- _Problem statement_: Print the data that follows exactly.

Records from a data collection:
================

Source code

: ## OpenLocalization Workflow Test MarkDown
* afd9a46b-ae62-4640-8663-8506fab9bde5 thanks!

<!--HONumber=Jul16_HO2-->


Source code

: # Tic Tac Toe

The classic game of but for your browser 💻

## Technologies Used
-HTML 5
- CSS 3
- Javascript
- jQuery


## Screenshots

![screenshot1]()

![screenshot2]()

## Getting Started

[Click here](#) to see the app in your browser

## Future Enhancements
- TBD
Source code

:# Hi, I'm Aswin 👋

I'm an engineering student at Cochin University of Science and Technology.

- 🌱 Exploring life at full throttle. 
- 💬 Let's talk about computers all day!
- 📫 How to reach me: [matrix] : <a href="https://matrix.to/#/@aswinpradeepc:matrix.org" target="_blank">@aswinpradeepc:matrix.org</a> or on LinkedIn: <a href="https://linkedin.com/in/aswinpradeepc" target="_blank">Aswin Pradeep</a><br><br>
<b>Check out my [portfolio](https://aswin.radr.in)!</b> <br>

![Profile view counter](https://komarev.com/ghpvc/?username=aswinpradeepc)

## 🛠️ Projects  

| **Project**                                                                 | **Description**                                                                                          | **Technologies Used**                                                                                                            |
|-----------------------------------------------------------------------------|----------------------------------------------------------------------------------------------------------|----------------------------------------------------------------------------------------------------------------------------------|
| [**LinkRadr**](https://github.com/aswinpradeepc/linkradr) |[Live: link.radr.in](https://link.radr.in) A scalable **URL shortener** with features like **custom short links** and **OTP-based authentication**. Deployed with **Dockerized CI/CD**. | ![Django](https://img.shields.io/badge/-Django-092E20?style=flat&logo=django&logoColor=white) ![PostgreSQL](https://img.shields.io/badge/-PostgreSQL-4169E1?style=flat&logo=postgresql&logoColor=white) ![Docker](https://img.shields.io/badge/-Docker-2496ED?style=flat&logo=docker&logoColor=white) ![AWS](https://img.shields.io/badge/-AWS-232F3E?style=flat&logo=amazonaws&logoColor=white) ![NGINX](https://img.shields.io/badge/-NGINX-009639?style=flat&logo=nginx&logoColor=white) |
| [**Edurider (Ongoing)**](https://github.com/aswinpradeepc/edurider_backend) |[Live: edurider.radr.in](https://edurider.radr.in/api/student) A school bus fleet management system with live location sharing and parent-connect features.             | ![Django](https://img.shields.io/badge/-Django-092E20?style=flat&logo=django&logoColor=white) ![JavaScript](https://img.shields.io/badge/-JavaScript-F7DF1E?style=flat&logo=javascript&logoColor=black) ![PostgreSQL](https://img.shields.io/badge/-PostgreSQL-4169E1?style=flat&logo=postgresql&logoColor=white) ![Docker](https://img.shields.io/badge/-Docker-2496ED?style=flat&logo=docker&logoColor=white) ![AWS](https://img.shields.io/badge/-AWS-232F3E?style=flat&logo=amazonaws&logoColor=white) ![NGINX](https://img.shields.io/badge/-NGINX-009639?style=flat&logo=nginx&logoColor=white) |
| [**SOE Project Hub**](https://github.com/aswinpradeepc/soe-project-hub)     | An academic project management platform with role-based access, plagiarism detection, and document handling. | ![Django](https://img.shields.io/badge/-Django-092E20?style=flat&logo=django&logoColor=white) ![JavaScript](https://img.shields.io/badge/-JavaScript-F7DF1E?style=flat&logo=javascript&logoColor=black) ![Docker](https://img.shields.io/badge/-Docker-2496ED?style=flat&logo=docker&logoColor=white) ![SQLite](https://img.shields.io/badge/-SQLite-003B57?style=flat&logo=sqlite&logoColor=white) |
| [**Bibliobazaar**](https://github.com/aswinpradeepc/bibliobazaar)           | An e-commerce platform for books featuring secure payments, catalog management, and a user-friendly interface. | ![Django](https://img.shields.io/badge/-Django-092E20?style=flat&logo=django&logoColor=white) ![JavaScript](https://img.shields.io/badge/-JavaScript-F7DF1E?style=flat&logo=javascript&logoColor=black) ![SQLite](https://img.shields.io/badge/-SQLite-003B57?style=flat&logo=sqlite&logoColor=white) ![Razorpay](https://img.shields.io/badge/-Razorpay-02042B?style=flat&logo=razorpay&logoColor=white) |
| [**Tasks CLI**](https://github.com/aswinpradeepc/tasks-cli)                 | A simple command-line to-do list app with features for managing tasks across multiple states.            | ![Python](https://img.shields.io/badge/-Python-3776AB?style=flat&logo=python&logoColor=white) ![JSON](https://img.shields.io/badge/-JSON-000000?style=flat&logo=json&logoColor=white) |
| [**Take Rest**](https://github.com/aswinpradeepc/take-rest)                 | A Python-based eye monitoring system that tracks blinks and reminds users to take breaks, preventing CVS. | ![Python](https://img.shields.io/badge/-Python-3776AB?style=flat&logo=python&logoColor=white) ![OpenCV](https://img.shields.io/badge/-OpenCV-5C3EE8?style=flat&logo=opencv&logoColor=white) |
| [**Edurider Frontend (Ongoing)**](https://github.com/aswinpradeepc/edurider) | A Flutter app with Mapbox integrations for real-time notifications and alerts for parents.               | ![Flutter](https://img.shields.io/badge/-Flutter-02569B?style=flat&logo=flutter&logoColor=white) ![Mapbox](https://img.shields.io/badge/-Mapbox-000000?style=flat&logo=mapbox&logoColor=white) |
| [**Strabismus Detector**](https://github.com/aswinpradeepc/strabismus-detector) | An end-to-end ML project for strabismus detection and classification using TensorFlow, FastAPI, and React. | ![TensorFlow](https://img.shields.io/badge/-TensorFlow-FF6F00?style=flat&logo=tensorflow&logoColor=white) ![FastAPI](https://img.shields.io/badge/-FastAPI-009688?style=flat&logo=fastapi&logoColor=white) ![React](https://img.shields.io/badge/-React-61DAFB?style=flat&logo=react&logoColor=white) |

================

- _Finished task_:
Source code

: ## OpenLocalization Workflow Test MarkDown
* afd9a46b-ae62-4640-8663-8506fab9bde5 thanks!

<!--HONumber=Jul16_HO2-->


Source code

: # Tic Tac Toe

The classic game of but for your browser 💻

## Technologies Used
-HTML 5
- CSS 3
- Javascript
- jQuery


## Screenshots

![screenshot1]()

![screenshot2]()

## Getting Started

[Click here](#) to see the app in your browser

## Future Enhancements
- TBD
Source code

:# Hi, I'm Aswin 👋

I'm an engineering student at Cochin University of Science and Technology.

- 🌱 Exploring life at full throttle. 
- 💬 Let's talk about computers all day!
- 📫 How to reach me: [matrix] : <a href="https://matrix.to/#/@aswinpradeepc:matrix.org" target="_blank">@aswinpradeepc:matrix.org</a> or on LinkedIn: <a href="https://linkedin.com/in/aswinpradeepc" target="_blank">Aswin Pradeep</a><br><br>
<b>Check out my [portfolio](https://aswin.radr.in)!</b> <br>

![Profile view counter](https://komarev.com/ghpvc/?username=aswinpradeepc)

## 🛠️ Projects  

| **Project**                                                                 | **Description**                                                                                          | **Technologies Used**                                                                                                            |
|-----------------------------------------------------------------------------|----------------------------------------------------------------------------------------------------------|----------------------------------------------------------------------------------------------------------------------------------|
| [**LinkRadr**](https://github.com/aswinpradeepc/linkradr) |[Live: link.radr.in](https://link.radr.in) A scalable **URL shortener** with features like **custom short links** and **OTP-based authentication**. Deployed with **Dockerized CI/CD**. | ![Django](https://img.shields.io/badge/-Django-092E20?style=flat&logo=django&logoColor=white) ![PostgreSQL](https://img.shields.io/badge/-PostgreSQL-4169E1?style=flat&logo=postgresql&logoColor=white) ![Docker](https://img.shields.io/badge/-Docker-2496ED?style=flat&logo=docker&logoColor=white) ![AWS](https://img.shields.io/badge/-AWS-232F3E?style=flat&logo=amazonaws&logoColor=white) ![NGINX](https://img.shields.io/badge/-NGINX-009639?style=flat&logo=nginx&logoColor=white) |
| [**Edurider (Ongoing)**](https://github.com/aswinpradeepc/edurider_backend) |[Live: edurider.radr.in](https://edurider.radr.in/api/student) A school bus fleet management system with live location sharing and parent-connect features.             | ![Django](https://img.shields.io/badge/-Django-092E20?style=flat&logo=django&logoColor=white) ![JavaScript](https://img.shields.io/badge/-JavaScript-F7DF1E?style=flat&logo=javascript&logoColor=black) ![PostgreSQL](https://img.shields.io/badge/-PostgreSQL-4169E1?style=flat&logo=postgresql&logoColor=white) ![Docker](https://img.shields.io/badge/-Docker-2496ED?style=flat&logo=docker&logoColor=white) ![AWS](https://img.shields.io/badge/-AWS-232F3E?style=flat&logo=amazonaws&logoColor=white) ![NGINX](https://img.shields.io/badge/-NGINX-009639?style=flat&logo=nginx&logoColor=white) |
| [**SOE Project Hub**](https://github.com/aswinpradeepc/soe-project-hub)     | An academic project management platform with role-based access, plagiarism detection, and document handling. | ![Django](https://img.shields.io/badge/-Django-092E20?style=flat&logo=django&logoColor=white) ![JavaScript](https://img.shields.io/badge/-JavaScript-F7DF1E?style=flat&logo=javascript&logoColor=black) ![Docker](https://img.shields.io/badge/-Docker-2496ED?style=flat&logo=docker&logoColor=white) ![SQLite](https://img.shields.io/badge/-SQLite-003B57?style=flat&logo=sqlite&logoColor=white) |
| [**Bibliobazaar**](https://github.com/aswinpradeepc/bibliobazaar)           | An e-commerce platform for books featuring secure payments, catalog management, and a user-friendly interface. | ![Django](https://img.shields.io/badge/-Django-092E20?style=flat&logo=django&logoColor=white) ![JavaScript](https://img.shields.io/badge/-JavaScript-F7DF1E?style=flat&logo=javascript&logoColor=black) ![SQLite](https://img.shields.io/badge/-SQLite-003B57?style=flat&logo=sqlite&logoColor=white) ![Razorpay](https://img.shields.io/badge/-Razorpay-02042B?style=flat&logo=razorpay&logoColor=white) |
| [**Tasks CLI**](https://github.com/aswinpradeepc/tasks-cli)                 | A simple command-line to-do list app with features for managing tasks across multiple states.            | ![Python](https://img.shields.io/badge/-Python-3776AB?style=flat&logo=python&logoColor=white) ![JSON](https://img.shields.io/badge/-JSON-000000?style=flat&logo=json&logoColor=white) |
| [**Take Rest**](https://github.com/aswinpradeepc/take-rest)                 | A Python-based eye monitoring system that tracks blinks and reminds users to take breaks, preventing CVS. | ![Python](https://img.shields.io/badge/-Python-3776AB?style=flat&logo=python&logoColor=white) ![OpenCV](https://img.shields.io/badge/-OpenCV-5C3EE8?style=flat&logo=opencv&logoColor=white) |
| [**Edurider Frontend (Ongoing)**](https://github.com/aswinpradeepc/edurider) | A Flutter app with Mapbox integrations for real-time notifications and alerts for parents.               | ![Flutter](https://img.shields.io/badge/-Flutter-02569B?style=flat&logo=flutter&logoColor=white) ![Mapbox](https://img.shields.io/badge/-Mapbox-000000?style=flat&logo=mapbox&logoColor=white) |
| [**Strabismus Detector**](https://github.com/aswinpradeepc/strabismus-detector) | An end-to-end ML project for strabismus detection and classification using TensorFlow, FastAPI, and React. | ![TensorFlow](https://img.shields.io/badge/-TensorFlow-FF6F00?style=flat&logo=tensorflow&logoColor=white) ![FastAPI](https://img.shields.io/badge/-FastAPI-009688?style=flat&logo=fastapi&logoColor=white) ![React](https://img.shields.io/badge/-React-61DAFB?style=flat&logo=react&logoColor=white) |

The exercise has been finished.